Canadian banks are expressing confidence that the upcoming renewals for approximately 14% of mortgage holders this year will not lead to financial distress or a surge in defaults, despite anticipated interest rate hikes. CEOs of major Canadian banks assured the public that customers are well-positioned to handle the increased costs, with the expectation that, on average, they may pay around C$5,000 ($3,700) more per year. The executives highlighted Canadians’ accumulated savings, rising wages, and their willingness to trim discretionary spending to safeguard their homes.
Speaking at a conference hosted by RBC Capital Markets in Toronto, the bank CEOs maintained a cautious outlook on the Canadian economy while projecting a potential decline in interest rates later in the year. This anticipated decrease would favor the majority of mortgage holders whose loans are set for renewal in 2025, 2026, or thereafter.

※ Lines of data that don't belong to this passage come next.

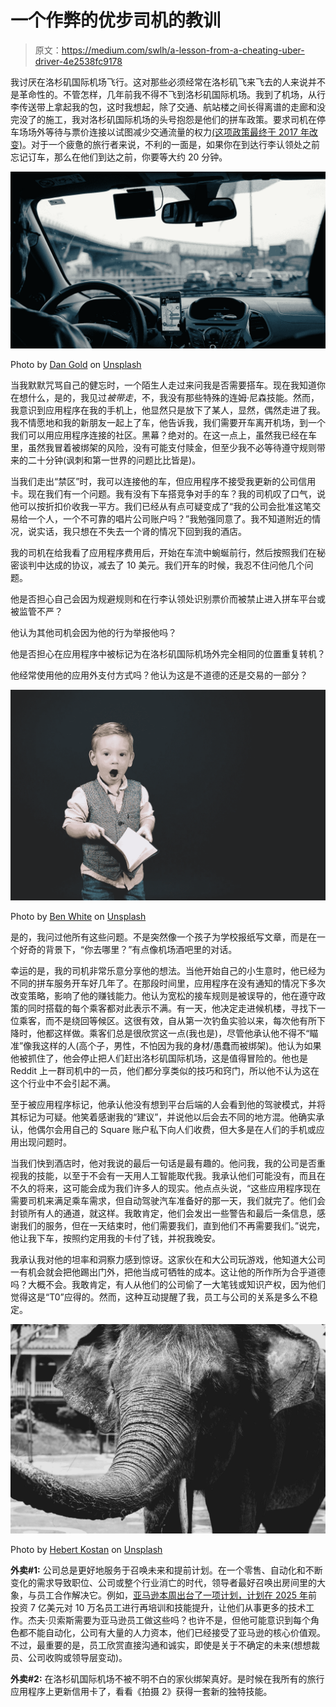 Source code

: # 一个作弊的优步司机的教训

> 原文：<https://medium.com/swlh/a-lesson-from-a-cheating-uber-driver-4e2538fc9178>

我讨厌在洛杉矶国际机场飞行。这对那些必须经常在洛杉矶飞来飞去的人来说并不是革命性的。不管怎样，几年前我不得不飞到洛杉矶国际机场。我到了机场，从行李传送带上拿起我的包，这时我想起，除了交通、航站楼之间长得离谱的走廊和没完没了的施工，我对洛杉矶国际机场的头号抱怨是他们的拼车政策。要求司机在停车场场外等待与票价连接以试图减少交通流量的权力[(这项政策最终于 2017 年改变)](https://www.latimes.com/travel/deals/la-tr-uber-lyft-20170829-story.html)。对于一个疲惫的旅行者来说，不利的一面是，如果你在到达行李认领处之前忘记订车，那么在他们到达之前，你要等大约 20 分钟。

![](img/f2635910249b83576b5a4dace494e8e4.png)

Photo by [Dan Gold](https://unsplash.com/@danielcgold?utm_source=medium&utm_medium=referral) on [Unsplash](https://unsplash.com?utm_source=medium&utm_medium=referral)

当我默默咒骂自己的健忘时，一个陌生人走过来问我是否需要搭车。现在我知道你在想什么，是的，我见过*被带走*，不，我没有那些特殊的连姆·尼森技能。然而，我意识到应用程序在我的手机上，他显然只是放下了某人，显然，偶然走进了我。我不情愿地和我的新朋友一起上了车，他告诉我，我们需要开车离开机场，到一个我们可以用应用程序连接的社区。黑幕？绝对的。在这一点上，虽然我已经在车里，虽然我冒着被绑架的风险，没有可能支付赎金，但至少我不必等待遵守规则带来的二十分钟(讽刺和第一世界的问题比比皆是)。

当我们走出“禁区”时，我可以连接他的车，但应用程序不接受我更新的公司信用卡。现在我们有一个问题。我有没有下车搭竞争对手的车？我的司机叹了口气，说他可以按折扣价收我一平方。我们已经从有点可疑变成了“我的公司会批准这笔交易给一个人，一个不可靠的唱片公司账户吗？”我勉强同意了。我不知道附近的情况，说实话，我只想在不失去一个肾的情况下回到我的酒店。

我的司机在给我看了应用程序费用后，开始在车流中蜿蜒前行，然后按照我们在秘密谈判中达成的协议，减去了 10 美元。我们开车的时候，我忍不住问他几个问题。

他是否担心自己会因为规避规则和在行李认领处识别票价而被禁止进入拼车平台或被监管不严？

他认为其他司机会因为他的行为举报他吗？

他是否担心在应用程序中被标记为在洛杉矶国际机场外完全相同的位置重复转机？

他经常使用他的应用外支付方式吗？他认为这是不道德的还是交易的一部分？

![](img/fed4625881d5973e3d97065e1edcff32.png)

Photo by [Ben White](https://unsplash.com/@benwhitephotography?utm_source=medium&utm_medium=referral) on [Unsplash](https://unsplash.com?utm_source=medium&utm_medium=referral)

是的，我问过他所有这些问题。不是突然像一个孩子为学校报纸写文章，而是在一个好奇的背景下，“你去哪里？”有点像机场酒吧里的对话。

幸运的是，我的司机非常乐意分享他的想法。当他开始自己的小生意时，他已经为不同的拼车服务开车好几年了。在那段时间里，应用程序在没有通知的情况下多次改变策略，影响了他的赚钱能力。他认为宽松的接车规则是被误导的，他在遵守政策的同时搭载的每个乘客都对此表示不满。有一天，他决定走进候机楼，寻找下一位乘客，而不是绕回等候区。这很有效，自从第一次钓鱼实验以来，每次他有所下降时，他都这样做。乘客们总是很欣赏这一点(我也是)，尽管他承认他不得不“瞄准”像我这样的人(高个子，男性，不怕因为我的身材/愚蠢而被绑架)。他认为如果他被抓住了，他会停止把人们赶出洛杉矶国际机场，这是值得冒险的。他也是 Reddit 上一群司机中的一员，他们都分享类似的技巧和窍门，所以他不认为这在这个行业中不会引起不满。

至于被应用程序标记，他承认他没有想到平台后端的人会看到他的驾驶模式，并将其标记为可疑。他笑着感谢我的“建议”，并说他以后会去不同的地方混。他确实承认，他偶尔会用自己的 Square 账户私下向人们收费，但大多是在人们的手机或应用出现问题时。

当我们快到酒店时，他对我说的最后一句话是最有趣的。他问我，我的公司是否重视我的技能，以至于不会有一天用人工智能取代我。我承认他们可能没有，而且在不久的将来，这可能会成为我们许多人的现实。他点点头说，“这些应用程序现在需要司机来满足乘车需求，但自动驾驶汽车准备好的那一天，我们就完了。他们会封锁所有人的通道，就这样。我敢肯定，他们会发出一些警告和最后一条信息，感谢我们的服务，但在一天结束时，他们需要我们，直到他们不再需要我们。”说完，他让我下车，按照约定用我的卡付了钱，并祝我晚安。

我承认我对他的坦率和洞察力感到惊讶。这家伙在和大公司玩游戏，他知道大公司一有机会就会把他踢出门外，把他当成可牺牲的成本。这让他的所作所为合乎道德吗？大概不会。我敢肯定，有人从他们的公司偷了一大笔钱或知识产权，因为他们觉得这是“T0”应得的。然而，这种互动提醒了我，员工与公司的关系是多么不稳定。

![](img/451ef017fa8841858774db17d181b663.png)

Photo by [Hebert Kostan](https://unsplash.com/@hebertkostan?utm_source=medium&utm_medium=referral) on [Unsplash](https://unsplash.com?utm_source=medium&utm_medium=referral)

**外卖#1:** 公司总是更好地服务于召唤未来和提前计划。在一个零售、自动化和不断变化的需求导致职位、公司或整个行业消亡的时代，领导者最好召唤出房间里的大象，与员工合作解决它。例如，[亚马逊本周出台了一项计划，计划在 2025 年](https://techcrunch.com/2019/07/11/amazon-invests-700-million-to-retrain-a-third-of-its-u-s-workforce-by-2025/)前投资 7 亿美元对 10 万名员工进行再培训和技能提升，让他们从事更多的技术工作。杰夫·贝索斯需要为亚马逊员工做这些吗？也许不是，但他可能意识到每个角色都不能自动化，公司有大量的人力资本，他们已经接受了亚马逊的核心价值观。不过，最重要的是，员工欣赏直接沟通和诚实，即使是关于不确定的未来(想想裁员、公司收购或领导层变动)。

**外卖#2:** 在洛杉矶国际机场不被不明不白的家伙绑架真好。是时候在我所有的旅行应用程序上更新信用卡了，看看《拍摄 2》获得一套新的独特技能。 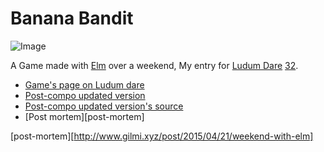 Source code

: # Banana Bandit

![Image](http://ludumdare.com/compo/wp-content/compo2/444368/29243-shot0-1429575701.png)

A Game made with [Elm][elm] over a weekend,
My entry for [Ludum Dare][ld] [32][ld32].

- [Game's page on Ludum dare][mygame]
- [Post-compo updated version][updates]
- [Post-compo updated version's source][update-source]
- [Post mortem][post-mortem]



[ld]: http://ludumdare.com/compo/
[ld32]: http://ludumdare.com/compo/ludum-dare-32/?action=preview
[Elm]: http://elm-lang.org/
[mygame]: http://ludumdare.com/compo/ludum-dare-32/?action=preview&uid=29243
[update-source]: https://github.com/soupi/ld32/tree/master
[updates]: http://www.gilmi.xyz/static/misc/gamejams/ld32/Game/dist/update.html
[post-mortem][http://www.gilmi.xyz/post/2015/04/21/weekend-with-elm]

Royal Bank of Canada CEO Dave McKay expressed his expectation that interest rates would significantly decrease by 2025 and 2026. In the meantime, he noted that customers who have already experienced renewals have managed to absorb higher monthly costs, a trend likely to continue this year. McKay projected an average mortgage holder in Canada to face a roughly C$400 payment increase for 2024, a level similar to the previous year, which borrowers navigated successfully.
Bank of Nova Scotia CEO Scott Thomson anticipated increases of C$400 to C$500 a month for his clients, while Victor Dodig, CEO of Canadian Imperial Bank of Commerce, suggested potential hikes ranging from C$300 to C$700.
Despite the anticipated adjustments, Dodig emphasized that homeowners often weigh the costs of increased mortgage payments against the expenses associated with selling a home, such as legal fees and moving costs, which could range from C$50,000 to C$60,000 for a C$1 million property.
Canadian mortgages typically have five-year terms, with about 24% of home loans from major banks expected to be up for renewal next year. In 2026, approximately 35% of mortgages are due for renewal, with an expected decrease in interest rates by that time.
Analysts from RBC Capital Markets acknowledged a lower level of concern about mortgage renewals due to the implied downward trend in interest rates. The CEOs also offered forecasts on when the Bank of Canada and the U.S. Federal Reserve might start lowering interest rates, suggesting a potential decrease starting around the middle of the year.